[Exercise inputs — start]

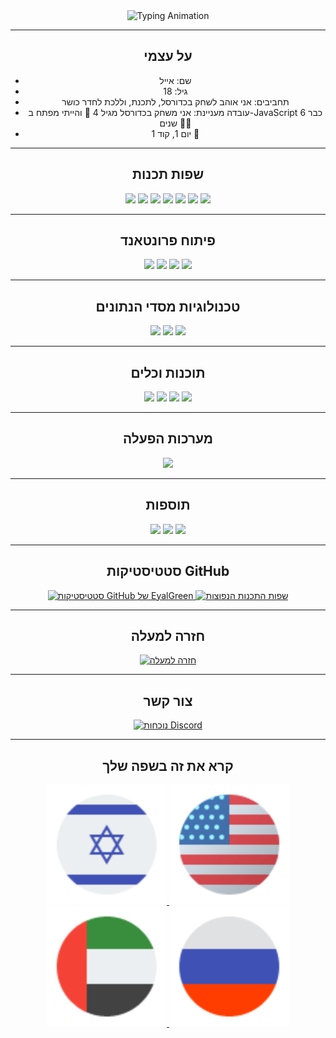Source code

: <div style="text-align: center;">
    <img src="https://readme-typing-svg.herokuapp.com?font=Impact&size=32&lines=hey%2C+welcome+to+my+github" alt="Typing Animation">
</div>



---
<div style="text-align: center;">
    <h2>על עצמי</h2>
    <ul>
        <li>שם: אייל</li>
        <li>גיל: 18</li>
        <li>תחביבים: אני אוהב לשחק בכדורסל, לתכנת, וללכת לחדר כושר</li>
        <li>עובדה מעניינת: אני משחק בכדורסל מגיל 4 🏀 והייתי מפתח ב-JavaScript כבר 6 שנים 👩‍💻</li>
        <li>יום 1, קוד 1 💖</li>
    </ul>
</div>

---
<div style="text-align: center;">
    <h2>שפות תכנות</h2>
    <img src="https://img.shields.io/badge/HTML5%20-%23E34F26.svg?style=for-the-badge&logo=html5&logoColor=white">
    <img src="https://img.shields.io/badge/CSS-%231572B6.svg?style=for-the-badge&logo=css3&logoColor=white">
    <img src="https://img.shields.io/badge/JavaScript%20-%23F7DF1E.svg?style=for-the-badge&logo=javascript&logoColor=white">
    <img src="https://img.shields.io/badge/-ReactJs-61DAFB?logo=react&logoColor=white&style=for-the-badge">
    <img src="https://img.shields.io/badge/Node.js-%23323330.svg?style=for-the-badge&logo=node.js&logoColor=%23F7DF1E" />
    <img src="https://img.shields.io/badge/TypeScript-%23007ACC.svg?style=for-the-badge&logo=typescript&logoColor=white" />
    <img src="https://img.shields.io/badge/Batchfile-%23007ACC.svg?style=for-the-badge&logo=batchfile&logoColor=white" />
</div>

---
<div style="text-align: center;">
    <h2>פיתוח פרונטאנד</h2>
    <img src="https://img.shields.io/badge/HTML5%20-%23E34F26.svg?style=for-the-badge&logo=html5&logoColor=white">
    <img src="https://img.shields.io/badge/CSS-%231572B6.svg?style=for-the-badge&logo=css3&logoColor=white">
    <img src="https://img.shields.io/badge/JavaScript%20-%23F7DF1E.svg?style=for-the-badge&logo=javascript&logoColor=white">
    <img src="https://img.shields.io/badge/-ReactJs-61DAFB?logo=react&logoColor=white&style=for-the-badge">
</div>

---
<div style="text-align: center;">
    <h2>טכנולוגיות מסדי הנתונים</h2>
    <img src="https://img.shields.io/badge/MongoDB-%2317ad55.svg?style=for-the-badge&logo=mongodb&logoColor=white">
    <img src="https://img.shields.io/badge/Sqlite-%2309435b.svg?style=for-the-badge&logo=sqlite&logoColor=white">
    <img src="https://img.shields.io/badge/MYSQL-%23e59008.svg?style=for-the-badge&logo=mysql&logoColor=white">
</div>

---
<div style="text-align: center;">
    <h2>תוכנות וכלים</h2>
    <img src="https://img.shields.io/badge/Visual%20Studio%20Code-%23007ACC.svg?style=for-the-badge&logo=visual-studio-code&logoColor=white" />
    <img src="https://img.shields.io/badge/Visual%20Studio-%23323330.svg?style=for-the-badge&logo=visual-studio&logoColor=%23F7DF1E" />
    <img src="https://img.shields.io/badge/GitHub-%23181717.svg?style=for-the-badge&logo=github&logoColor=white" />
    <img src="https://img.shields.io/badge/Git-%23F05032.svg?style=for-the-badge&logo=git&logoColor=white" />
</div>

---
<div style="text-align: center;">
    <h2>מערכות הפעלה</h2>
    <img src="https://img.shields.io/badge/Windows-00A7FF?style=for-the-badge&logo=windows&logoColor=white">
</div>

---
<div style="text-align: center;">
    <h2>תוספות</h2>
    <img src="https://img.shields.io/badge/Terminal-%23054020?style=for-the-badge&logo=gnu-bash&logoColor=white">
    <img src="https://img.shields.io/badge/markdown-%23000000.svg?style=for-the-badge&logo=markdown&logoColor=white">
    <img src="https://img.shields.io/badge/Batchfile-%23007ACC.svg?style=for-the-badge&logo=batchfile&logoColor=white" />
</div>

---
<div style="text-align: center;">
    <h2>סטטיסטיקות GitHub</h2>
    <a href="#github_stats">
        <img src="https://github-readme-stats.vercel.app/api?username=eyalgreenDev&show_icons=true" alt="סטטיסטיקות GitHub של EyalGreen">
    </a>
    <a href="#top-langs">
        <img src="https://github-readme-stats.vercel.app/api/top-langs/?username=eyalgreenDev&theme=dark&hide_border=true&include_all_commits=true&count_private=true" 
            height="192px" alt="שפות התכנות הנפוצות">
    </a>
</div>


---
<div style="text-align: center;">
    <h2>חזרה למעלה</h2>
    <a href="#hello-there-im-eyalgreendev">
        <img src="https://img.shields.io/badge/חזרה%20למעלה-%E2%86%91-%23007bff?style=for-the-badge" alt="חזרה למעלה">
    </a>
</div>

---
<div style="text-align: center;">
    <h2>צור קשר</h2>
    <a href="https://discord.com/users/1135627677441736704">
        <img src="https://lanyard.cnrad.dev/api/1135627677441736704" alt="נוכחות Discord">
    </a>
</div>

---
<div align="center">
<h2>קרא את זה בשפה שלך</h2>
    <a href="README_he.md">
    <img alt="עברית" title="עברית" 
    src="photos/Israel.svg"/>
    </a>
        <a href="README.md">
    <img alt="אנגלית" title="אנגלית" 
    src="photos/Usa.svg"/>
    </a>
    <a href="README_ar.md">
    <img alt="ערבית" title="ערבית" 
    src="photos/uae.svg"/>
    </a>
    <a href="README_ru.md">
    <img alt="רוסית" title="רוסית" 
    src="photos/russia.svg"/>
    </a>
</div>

[Exercise inputs — finish]

Problem to solve →
Every line above is to be written out unchanged, with the pictures omitted.

Exercise output →
Source code

: <div style="text-align: center;">
    <img src="https://readme-typing-svg.herokuapp.com?font=Impact&size=32&lines=hey%2C+welcome+to+my+github" alt="Typing Animation">
</div>



---
<div style="text-align: center;">
    <h2>על עצמי</h2>
    <ul>
        <li>שם: אייל</li>
        <li>גיל: 18</li>
        <li>תחביבים: אני אוהב לשחק בכדורסל, לתכנת, וללכת לחדר כושר</li>
        <li>עובדה מעניינת: אני משחק בכדורסל מגיל 4 🏀 והייתי מפתח ב-JavaScript כבר 6 שנים 👩‍💻</li>
        <li>יום 1, קוד 1 💖</li>
    </ul>
</div>

---
<div style="text-align: center;">
    <h2>שפות תכנות</h2>
    <img src="https://img.shields.io/badge/HTML5%20-%23E34F26.svg?style=for-the-badge&logo=html5&logoColor=white">
    <img src="https://img.shields.io/badge/CSS-%231572B6.svg?style=for-the-badge&logo=css3&logoColor=white">
    <img src="https://img.shields.io/badge/JavaScript%20-%23F7DF1E.svg?style=for-the-badge&logo=javascript&logoColor=white">
    <img src="https://img.shields.io/badge/-ReactJs-61DAFB?logo=react&logoColor=white&style=for-the-badge">
    <img src="https://img.shields.io/badge/Node.js-%23323330.svg?style=for-the-badge&logo=node.js&logoColor=%23F7DF1E" />
    <img src="https://img.shields.io/badge/TypeScript-%23007ACC.svg?style=for-the-badge&logo=typescript&logoColor=white" />
    <img src="https://img.shields.io/badge/Batchfile-%23007ACC.svg?style=for-the-badge&logo=batchfile&logoColor=white" />
</div>

---
<div style="text-align: center;">
    <h2>פיתוח פרונטאנד</h2>
    <img src="https://img.shields.io/badge/HTML5%20-%23E34F26.svg?style=for-the-badge&logo=html5&logoColor=white">
    <img src="https://img.shields.io/badge/CSS-%231572B6.svg?style=for-the-badge&logo=css3&logoColor=white">
    <img src="https://img.shields.io/badge/JavaScript%20-%23F7DF1E.svg?style=for-the-badge&logo=javascript&logoColor=white">
    <img src="https://img.shields.io/badge/-ReactJs-61DAFB?logo=react&logoColor=white&style=for-the-badge">
</div>

---
<div style="text-align: center;">
    <h2>טכנולוגיות מסדי הנתונים</h2>
    <img src="https://img.shields.io/badge/MongoDB-%2317ad55.svg?style=for-the-badge&logo=mongodb&logoColor=white">
    <img src="https://img.shields.io/badge/Sqlite-%2309435b.svg?style=for-the-badge&logo=sqlite&logoColor=white">
    <img src="https://img.shields.io/badge/MYSQL-%23e59008.svg?style=for-the-badge&logo=mysql&logoColor=white">
</div>

---
<div style="text-align: center;">
    <h2>תוכנות וכלים</h2>
    <img src="https://img.shields.io/badge/Visual%20Studio%20Code-%23007ACC.svg?style=for-the-badge&logo=visual-studio-code&logoColor=white" />
    <img src="https://img.shields.io/badge/Visual%20Studio-%23323330.svg?style=for-the-badge&logo=visual-studio&logoColor=%23F7DF1E" />
    <img src="https://img.shields.io/badge/GitHub-%23181717.svg?style=for-the-badge&logo=github&logoColor=white" />
    <img src="https://img.shields.io/badge/Git-%23F05032.svg?style=for-the-badge&logo=git&logoColor=white" />
</div>

---
<div style="text-align: center;">
    <h2>מערכות הפעלה</h2>
    <img src="https://img.shields.io/badge/Windows-00A7FF?style=for-the-badge&logo=windows&logoColor=white">
</div>

---
<div style="text-align: center;">
    <h2>תוספות</h2>
    <img src="https://img.shields.io/badge/Terminal-%23054020?style=for-the-badge&logo=gnu-bash&logoColor=white">
    <img src="https://img.shields.io/badge/markdown-%23000000.svg?style=for-the-badge&logo=markdown&logoColor=white">
    <img src="https://img.shields.io/badge/Batchfile-%23007ACC.svg?style=for-the-badge&logo=batchfile&logoColor=white" />
</div>

---
<div style="text-align: center;">
    <h2>סטטיסטיקות GitHub</h2>
    <a href="#github_stats">
        <img src="https://github-readme-stats.vercel.app/api?username=eyalgreenDev&show_icons=true" alt="סטטיסטיקות GitHub של EyalGreen">
    </a>
    <a href="#top-langs">
        <img src="https://github-readme-stats.vercel.app/api/top-langs/?username=eyalgreenDev&theme=dark&hide_border=true&include_all_commits=true&count_private=true" 
            height="192px" alt="שפות התכנות הנפוצות">
    </a>
</div>


---
<div style="text-align: center;">
    <h2>חזרה למעלה</h2>
    <a href="#hello-there-im-eyalgreendev">
        <img src="https://img.shields.io/badge/חזרה%20למעלה-%E2%86%91-%23007bff?style=for-the-badge" alt="חזרה למעלה">
    </a>
</div>

---
<div style="text-align: center;">
    <h2>צור קשר</h2>
    <a href="https://discord.com/users/1135627677441736704">
        <img src="https://lanyard.cnrad.dev/api/1135627677441736704" alt="נוכחות Discord">
    </a>
</div>

---
<div align="center">
<h2>קרא את זה בשפה שלך</h2>
    <a href="README_he.md">
    <img alt="עברית" title="עברית" 
    src="photos/Israel.svg"/>
    </a>
        <a href="README.md">
    <img alt="אנגלית" title="אנגלית" 
    src="photos/Usa.svg"/>
    </a>
    <a href="README_ar.md">
    <img alt="ערבית" title="ערבית" 
    src="photos/uae.svg"/>
    </a>
    <a href="README_ru.md">
    <img alt="רוסית" title="רוסית" 
    src="photos/russia.svg"/>
    </a>
</div>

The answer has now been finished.